エステサロンを経営する A さんから「入社したばかりのスタッフ G さんに悩んでいる」との相談を受けました。「G さんは入社して 2 か月経った頃から勤務態度が悪化し、周りの目を盗んでは仕事をサボるようになった。G さんがいるだけでサロン全体の士気も下がってしまう。オーナーの私が注意をしても従わない」、と困り果てた様子でした。A さんは当初 G さんを個室に呼んで注意・指導するなど、G さんの立場も配慮しつつ改善を促していたそうです。しかし、それ以降も一向に態度を改める様子が見えなかったため、このままでは店の行く末にも関わると判断した A さんは、スタッフ全員が揃う朝会で意識啓発の意味も込めて G さんを注意したそうです。すると G さんは逆上し、『パワハラで訴えます!』と言って帰ってしまい、それ以降無断欠勤を続けているとのことでした。それ以来、A さんは「G さんから訴えられるのでは?」という不安に加え、「サロンについてネットなどで誹謗中傷を書き立てられるのでは」ということを懸念していました。現代は、個人が SNS を使い情報を共有することが可能な一方で、一度誤った情報が拡散されると、企業や個人にとって将来にわたる大きな損害を受けかねない危険性があります。
この場合、仮に G さんが A さんを訴えたとしても“A さんから受けたとされるパワハラの「証拠」があるのか”“その証拠によってどれだけ立証できるか”、“それにより G さんがどのような被害を受けているのか”が鍵になります。その上で、A さんには一度 G さんと電話で話し合うことを勧めました。その際は IC レコーダーなどでその会話を録音するようにし、「どういう点がパワハラだと思ったのか教えてほしい」と伝えた上で、「改善できる点があれば改善したい」と考えていることも伝えるよう助言しました。しかし、実際の電話では G さんは A さんの発言に対し無言のまま電話を切ったそうです。数日後、A さんのもとに G さんから「パワハラによる慰謝料請求」の書面が内容証明で届きました。書面に書かれていた内容には、A さんの身に覚えの無いことも書かれていたそうです。
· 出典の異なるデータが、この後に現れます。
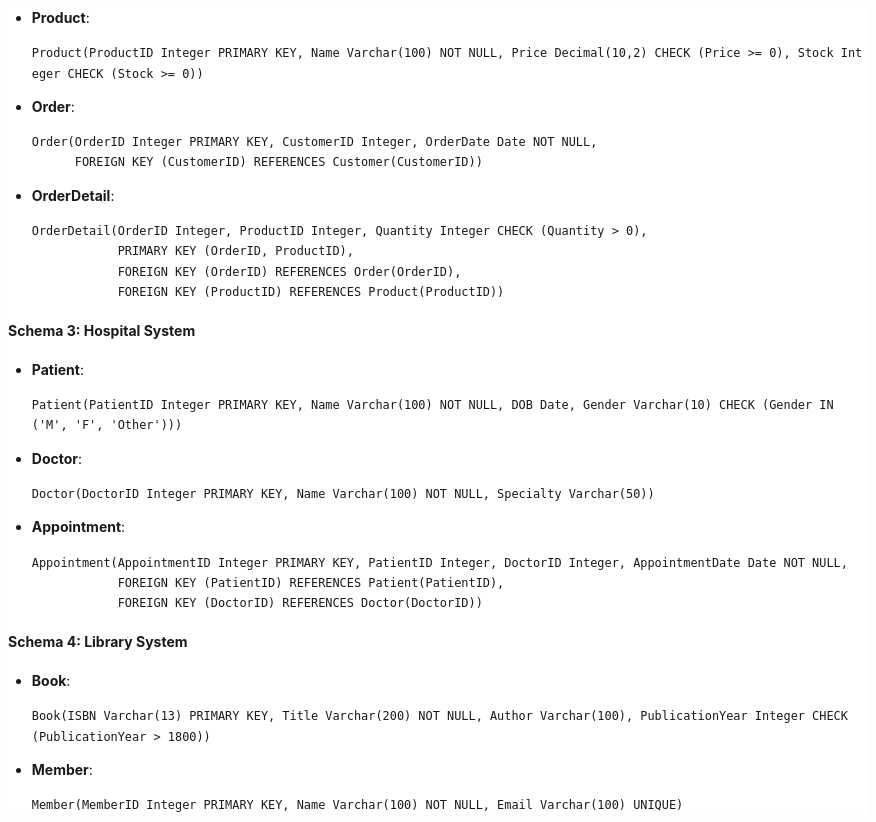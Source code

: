 - **Product**:

  ```
  Product(ProductID Integer PRIMARY KEY, Name Varchar(100) NOT NULL, Price Decimal(10,2) CHECK (Price >= 0), Stock Integer CHECK (Stock >= 0))
  ```

- **Order**:

  ```
  Order(OrderID Integer PRIMARY KEY, CustomerID Integer, OrderDate Date NOT NULL,
        FOREIGN KEY (CustomerID) REFERENCES Customer(CustomerID))
  ```

- **OrderDetail**:

  ```
  OrderDetail(OrderID Integer, ProductID Integer, Quantity Integer CHECK (Quantity > 0),
              PRIMARY KEY (OrderID, ProductID),
              FOREIGN KEY (OrderID) REFERENCES Order(OrderID),
              FOREIGN KEY (ProductID) REFERENCES Product(ProductID))
  ```

#### Schema 3: Hospital System

- **Patient**:

  ```
  Patient(PatientID Integer PRIMARY KEY, Name Varchar(100) NOT NULL, DOB Date, Gender Varchar(10) CHECK (Gender IN ('M', 'F', 'Other')))
  ```

- **Doctor**:

  ```
  Doctor(DoctorID Integer PRIMARY KEY, Name Varchar(100) NOT NULL, Specialty Varchar(50))
  ```

- **Appointment**:

  ```
  Appointment(AppointmentID Integer PRIMARY KEY, PatientID Integer, DoctorID Integer, AppointmentDate Date NOT NULL,
              FOREIGN KEY (PatientID) REFERENCES Patient(PatientID),
              FOREIGN KEY (DoctorID) REFERENCES Doctor(DoctorID))
  ```

#### Schema 4: Library System

- **Book**:

  ```
  Book(ISBN Varchar(13) PRIMARY KEY, Title Varchar(200) NOT NULL, Author Varchar(100), PublicationYear Integer CHECK (PublicationYear > 1800))
  ```

- **Member**:

  ```
  Member(MemberID Integer PRIMARY KEY, Name Varchar(100) NOT NULL, Email Varchar(100) UNIQUE)
  ```
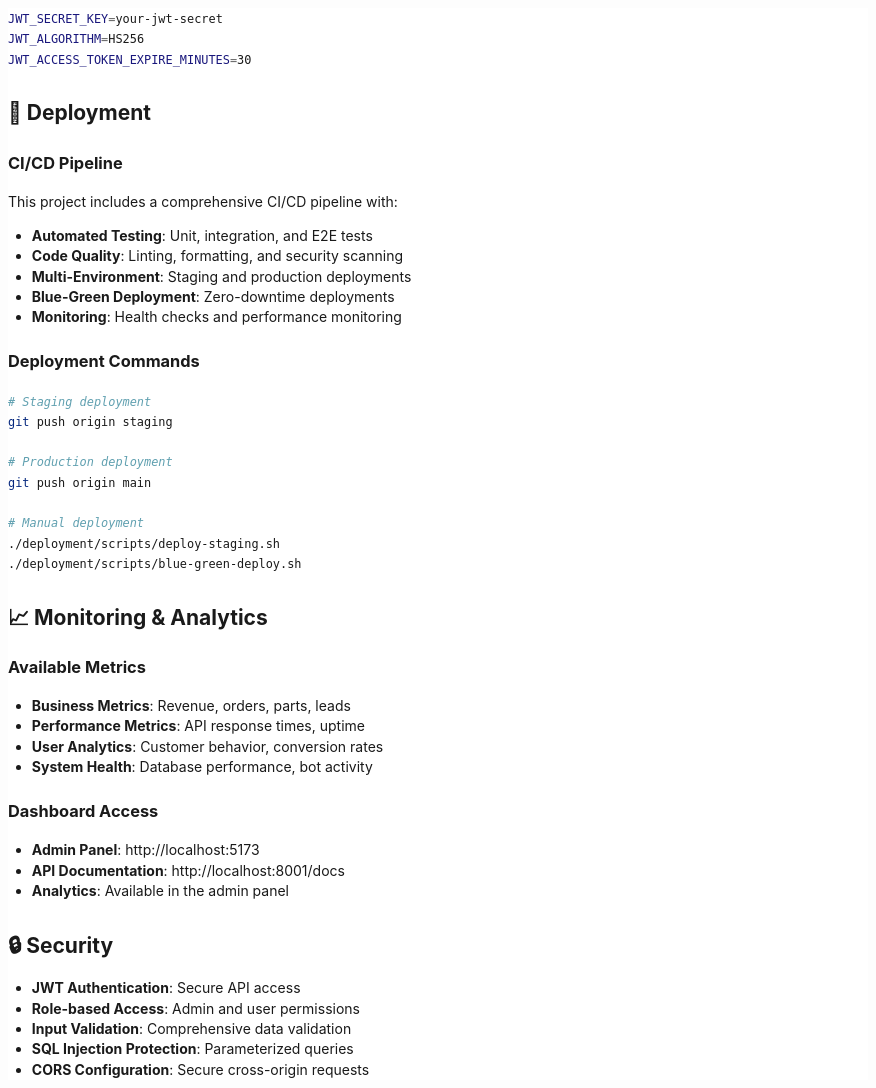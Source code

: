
 ```bash
JWT_SECRET_KEY=your-jwt-secret
JWT_ALGORITHM=HS256
JWT_ACCESS_TOKEN_EXPIRE_MINUTES=30
```

## 🚀 Deployment

### CI/CD Pipeline

This project includes a comprehensive CI/CD pipeline with:

- **Automated Testing**: Unit, integration, and E2E tests
- **Code Quality**: Linting, formatting, and security scanning
- **Multi-Environment**: Staging and production deployments
- **Blue-Green Deployment**: Zero-downtime deployments
- **Monitoring**: Health checks and performance monitoring

### Deployment Commands

```bash
# Staging deployment
git push origin staging

# Production deployment
git push origin main

# Manual deployment
./deployment/scripts/deploy-staging.sh
./deployment/scripts/blue-green-deploy.sh
```

## 📈 Monitoring & Analytics

### Available Metrics
- **Business Metrics**: Revenue, orders, parts, leads
- **Performance Metrics**: API response times, uptime
- **User Analytics**: Customer behavior, conversion rates
- **System Health**: Database performance, bot activity

### Dashboard Access
- **Admin Panel**: http://localhost:5173
- **API Documentation**: http://localhost:8001/docs
- **Analytics**: Available in the admin panel

## 🔒 Security

- **JWT Authentication**: Secure API access
- **Role-based Access**: Admin and user permissions
- **Input Validation**: Comprehensive data validation
- **SQL Injection Protection**: Parameterized queries
- **CORS Configuration**: Secure cross-origin requests
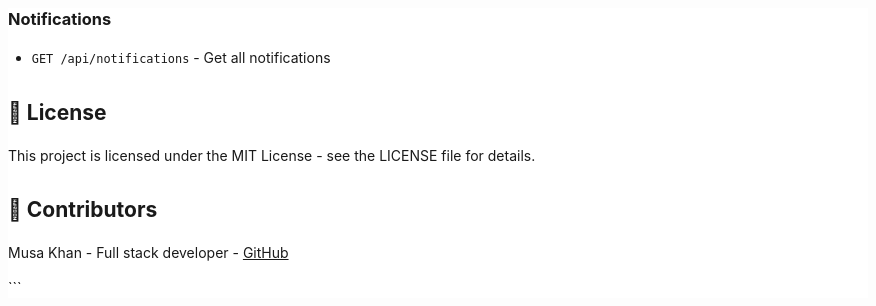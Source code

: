 ### Notifications
- `GET /api/notifications` - Get all notifications

## 📝 License

This project is licensed under the MIT License - see the LICENSE file for details.

## 👥 Contributors

Musa Khan - Full stack developer - [GitHub](https://github.com/musaKhan87)

\`\`\`

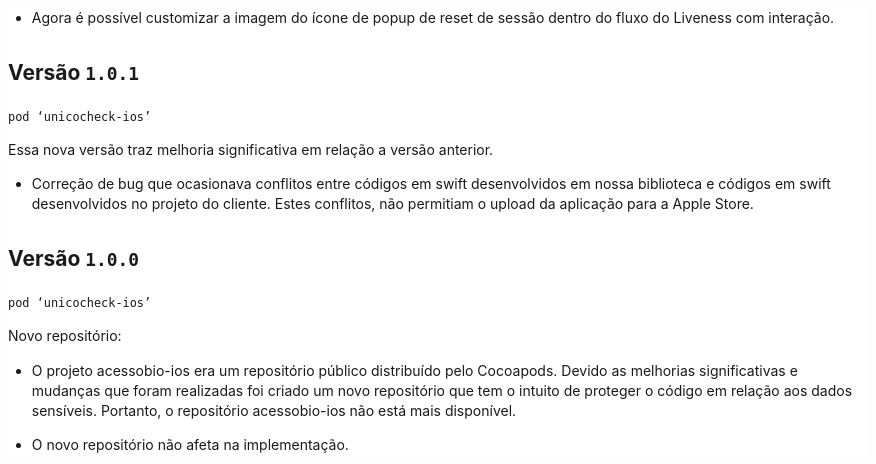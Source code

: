 - Agora é possível customizar a imagem do ícone de popup de reset de sessão dentro do fluxo do Liveness com interação.


## Versão `1.0.1`

```bash
pod ‘unicocheck-ios’
```

Essa nova versão traz melhoria significativa em relação a versão anterior.

- Correção de bug que ocasionava conflitos entre códigos em swift desenvolvidos em nossa biblioteca e códigos em swift desenvolvidos no projeto do cliente. Estes conflitos, não permitiam o upload da aplicação para a Apple Store.

## Versão `1.0.0`

```bash
pod ‘unicocheck-ios’
```

Novo repositório:

- O projeto acessobio-ios era um repositório público distribuído pelo Cocoapods. Devido as melhorias significativas e mudanças que foram realizadas foi criado um novo repositório que tem o intuito de proteger o código em relação aos dados sensíveis. Portanto, o repositório acessobio-ios não está mais disponível.

- O novo repositório não afeta na implementação.
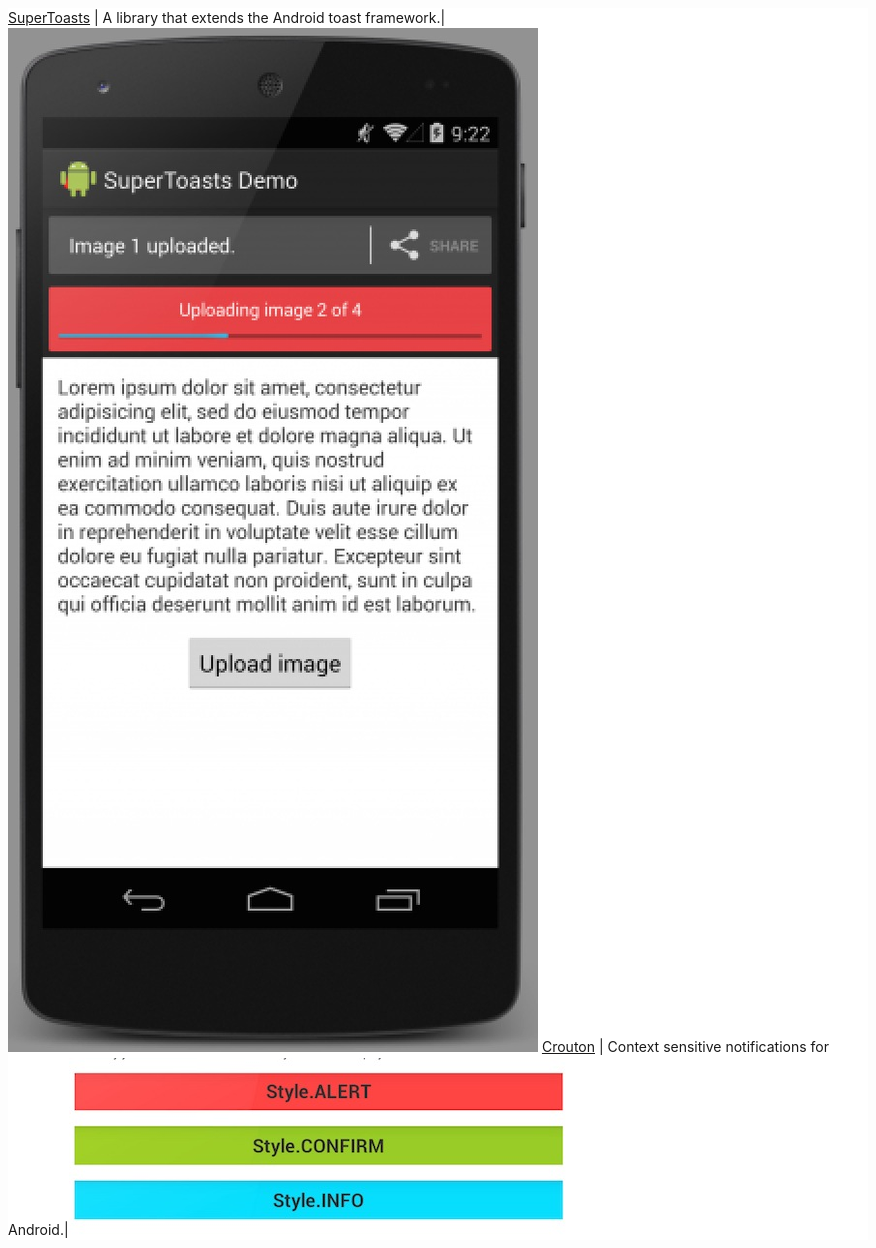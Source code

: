 [SuperToasts](https://github.com/JohnPersano/SuperToasts) | A library that extends the Android toast framework.|![img](./art/SuperToasts.png)
[Crouton](https://github.com/keyboardsurfer/Crouton) | Context sensitive notifications for Android.|![img](./art/Crouton.png)
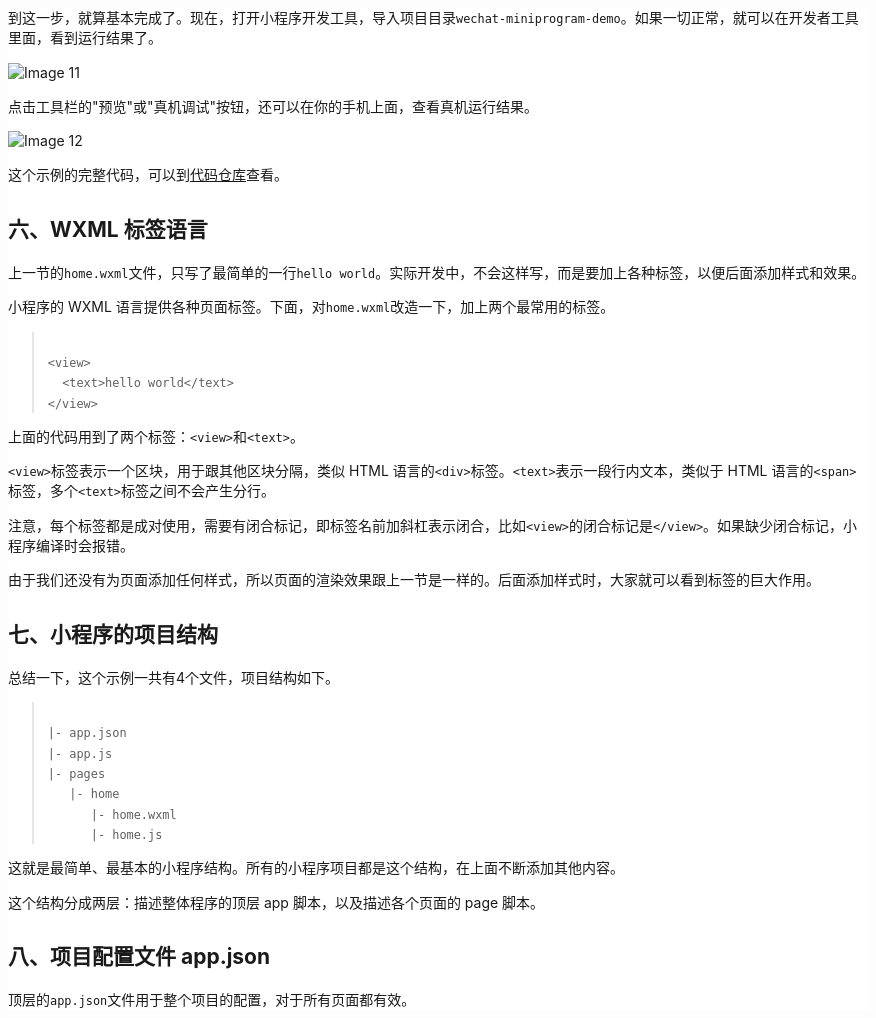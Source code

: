 到这一步，就算基本完成了。现在，打开小程序开发工具，导入项目目录`wechat-miniprogram-demo`。如果一切正常，就可以在开发者工具里面，看到运行结果了。

![Image 11](https://www.wangbase.com/blogimg/asset/202010/bg2020100108.jpg)

点击工具栏的"预览"或"真机调试"按钮，还可以在你的手机上面，查看真机运行结果。

![Image 12](https://www.wangbase.com/blogimg/asset/202010/bg2020100109.jpg)

这个示例的完整代码，可以到[代码仓库](https://github.com/ruanyf/wechat-miniprogram-demos/tree/master/demos/01.hello-world)查看。

六、WXML 标签语言
-----------

上一节的`home.wxml`文件，只写了最简单的一行`hello world`。实际开发中，不会这样写，而是要加上各种标签，以便后面添加样式和效果。

小程序的 WXML 语言提供各种页面标签。下面，对`home.wxml`改造一下，加上两个最常用的标签。

> ```
> 
> <view>
>   <text>hello world</text>
> </view>
> ```

上面的代码用到了两个标签：`<view>`和`<text>`。

`<view>`标签表示一个区块，用于跟其他区块分隔，类似 HTML 语言的`<div>`标签。`<text>`表示一段行内文本，类似于 HTML 语言的`<span>`标签，多个`<text>`标签之间不会产生分行。

注意，每个标签都是成对使用，需要有闭合标记，即标签名前加斜杠表示闭合，比如`<view>`的闭合标记是`</view>`。如果缺少闭合标记，小程序编译时会报错。

由于我们还没有为页面添加任何样式，所以页面的渲染效果跟上一节是一样的。后面添加样式时，大家就可以看到标签的巨大作用。

七、小程序的项目结构
----------

总结一下，这个示例一共有4个文件，项目结构如下。

> ```
> 
> |- app.json
> |- app.js
> |- pages
>    |- home
>       |- home.wxml
>       |- home.js
> ```

这就是最简单、最基本的小程序结构。所有的小程序项目都是这个结构，在上面不断添加其他内容。

这个结构分成两层：描述整体程序的顶层 app 脚本，以及描述各个页面的 page 脚本。

八、项目配置文件 app.json
-----------------

顶层的`app.json`文件用于整个项目的配置，对于所有页面都有效。
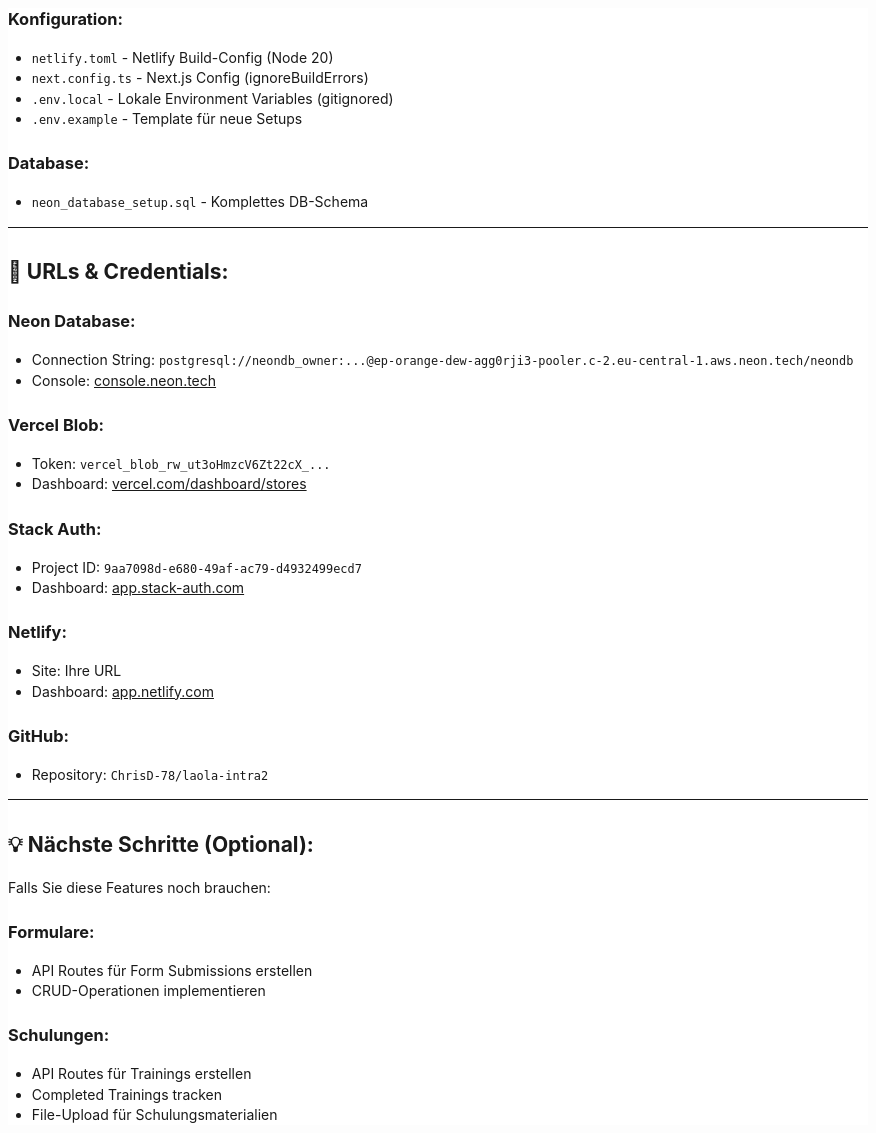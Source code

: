 ### **Konfiguration:**
- `netlify.toml` - Netlify Build-Config (Node 20)
- `next.config.ts` - Next.js Config (ignoreBuildErrors)
- `.env.local` - Lokale Environment Variables (gitignored)
- `.env.example` - Template für neue Setups

### **Database:**
- `neon_database_setup.sql` - Komplettes DB-Schema

---

## 🎯 URLs & Credentials:

### **Neon Database:**
- Connection String: `postgresql://neondb_owner:...@ep-orange-dew-agg0rji3-pooler.c-2.eu-central-1.aws.neon.tech/neondb`
- Console: [console.neon.tech](https://console.neon.tech)

### **Vercel Blob:**
- Token: `vercel_blob_rw_ut3oHmzcV6Zt22cX_...`
- Dashboard: [vercel.com/dashboard/stores](https://vercel.com/dashboard/stores)

### **Stack Auth:**
- Project ID: `9aa7098d-e680-49af-ac79-d4932499ecd7`
- Dashboard: [app.stack-auth.com](https://app.stack-auth.com)

### **Netlify:**
- Site: Ihre URL
- Dashboard: [app.netlify.com](https://app.netlify.com)

### **GitHub:**
- Repository: `ChrisD-78/laola-intra2`

---

## 💡 Nächste Schritte (Optional):

Falls Sie diese Features noch brauchen:

### **Formulare:**
- API Routes für Form Submissions erstellen
- CRUD-Operationen implementieren

### **Schulungen:**
- API Routes für Trainings erstellen
- Completed Trainings tracken
- File-Upload für Schulungsmaterialien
最終的に A さんは弁護士を通して G さんとの話し合いを進めることに決めました。その際にも IC レコーダーの音声記録が役に立ったといいます。一方の G さんは立証できる証拠を持っていませんでした。弁護士を介した交渉は、Aさん側が慰謝料として退職手当を提示する代わりに、G さんには退職に同意してもらうよう進めていきました。最終的に G さんは退職に同意し、今後も一切 A さんのサロンに関する誹謗中傷を行わないという誓約を交わし、両者は円満に解決したということです。